- Born: 13 October 1952 (age 73)
- Education: University of New South Wales; Australian Film and Television School;
- Occupations: Playwright, television screenwriter, novelist

= John Misto =

Australian playwright and screenwriter (born 1952)

John Misto (born 13 October 1952) is an Australian writer for film, television, stage, and fiction. His works have won "many awards including the Queensland Premier's Literary Award, three Australian Film Institute Awards, three Australian Writers' Guild Awards and a Gold Plaque at the Chicago Television Awards".

==Early life and education==
John Misto began writing at the age of twelve and did his first television interview at ABC Television two years later. Much of his writing has been influenced by his strict Catholic family upbringing and a similar education at a Catholic secondary school in Sydney.

After graduating in Arts and Law from the University of New South Wales, he worked in the state public service as a Research Officer for the Privacy Committee. His experiences there laid the foundations for his television series, The Damnation of Harvey McHugh. He left the public service to concentrate on working as a theatre and television writer.

==Television writing==
Misto completed a Diploma in Scriptwriting at the Australian Film and Television School in 1980. He then joined the Grundy Organisation and worked as a scriptwriter on the popular Australian television series, The Young Doctors. Two years later he wrote his first telemovie, Natural Causes, a black comedy about ageing hippies and murder, for ABC Television. That work won an Australian Film Institute Award for the Best Telemovie Script and the Australian Writers' Guild Award for Best Original Telemovie.

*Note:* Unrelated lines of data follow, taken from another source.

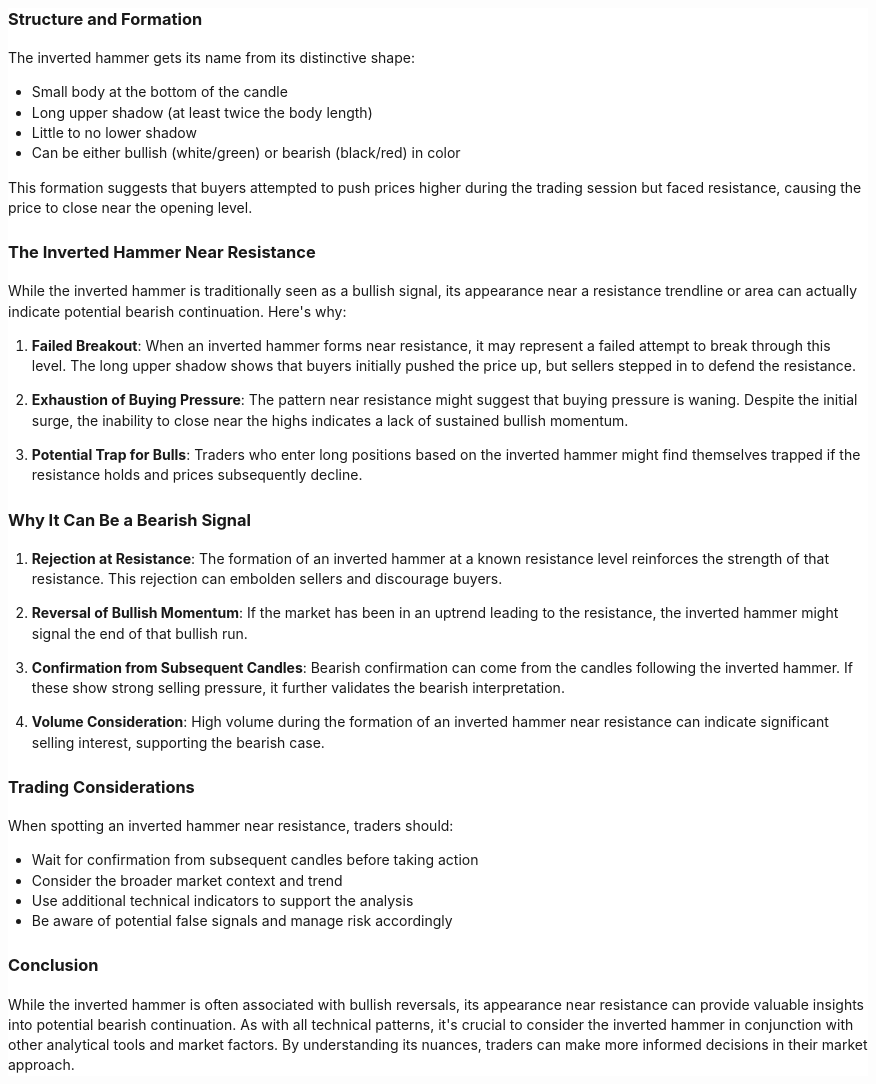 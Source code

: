 ### Structure and Formation

The inverted hammer gets its name from its distinctive shape:

- Small body at the bottom of the candle
- Long upper shadow (at least twice the body length)
- Little to no lower shadow
- Can be either bullish (white/green) or bearish (black/red) in color

This formation suggests that buyers attempted to push prices higher during the trading session but faced resistance, causing the price to close near the opening level.

### The Inverted Hammer Near Resistance

While the inverted hammer is traditionally seen as a bullish signal, its appearance near a resistance trendline or area can actually indicate potential bearish continuation. Here's why:

1. **Failed Breakout**: When an inverted hammer forms near resistance, it may represent a failed attempt to break through this level. The long upper shadow shows that buyers initially pushed the price up, but sellers stepped in to defend the resistance.

2. **Exhaustion of Buying Pressure**: The pattern near resistance might suggest that buying pressure is waning. Despite the initial surge, the inability to close near the highs indicates a lack of sustained bullish momentum.

3. **Potential Trap for Bulls**: Traders who enter long positions based on the inverted hammer might find themselves trapped if the resistance holds and prices subsequently decline.

### Why It Can Be a Bearish Signal

1. **Rejection at Resistance**: The formation of an inverted hammer at a known resistance level reinforces the strength of that resistance. This rejection can embolden sellers and discourage buyers.

2. **Reversal of Bullish Momentum**: If the market has been in an uptrend leading to the resistance, the inverted hammer might signal the end of that bullish run.

3. **Confirmation from Subsequent Candles**: Bearish confirmation can come from the candles following the inverted hammer. If these show strong selling pressure, it further validates the bearish interpretation.

4. **Volume Consideration**: High volume during the formation of an inverted hammer near resistance can indicate significant selling interest, supporting the bearish case.

### Trading Considerations

When spotting an inverted hammer near resistance, traders should:

- Wait for confirmation from subsequent candles before taking action
- Consider the broader market context and trend
- Use additional technical indicators to support the analysis
- Be aware of potential false signals and manage risk accordingly

### Conclusion

While the inverted hammer is often associated with bullish reversals, its appearance near resistance can provide valuable insights into potential bearish continuation. As with all technical patterns, it's crucial to consider the inverted hammer in conjunction with other analytical tools and market factors. By understanding its nuances, traders can make more informed decisions in their market approach.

Further works for ABC Television included G.P., Dancing Daze, Palace of Dreams, The Cut, a six-hour series about a corrupt sports agent, The Damnation of Harvey McHugh and the telemovie Sisters of War.

Misto has written extensively for children’s television. He penned several episodes of the children’s television series Dusty and Butterfly Island as well as the telemovie of Butterfly Island. He also wrote the award-winning telemovie Peter and Pompey for the Australian Children's Television Foundation.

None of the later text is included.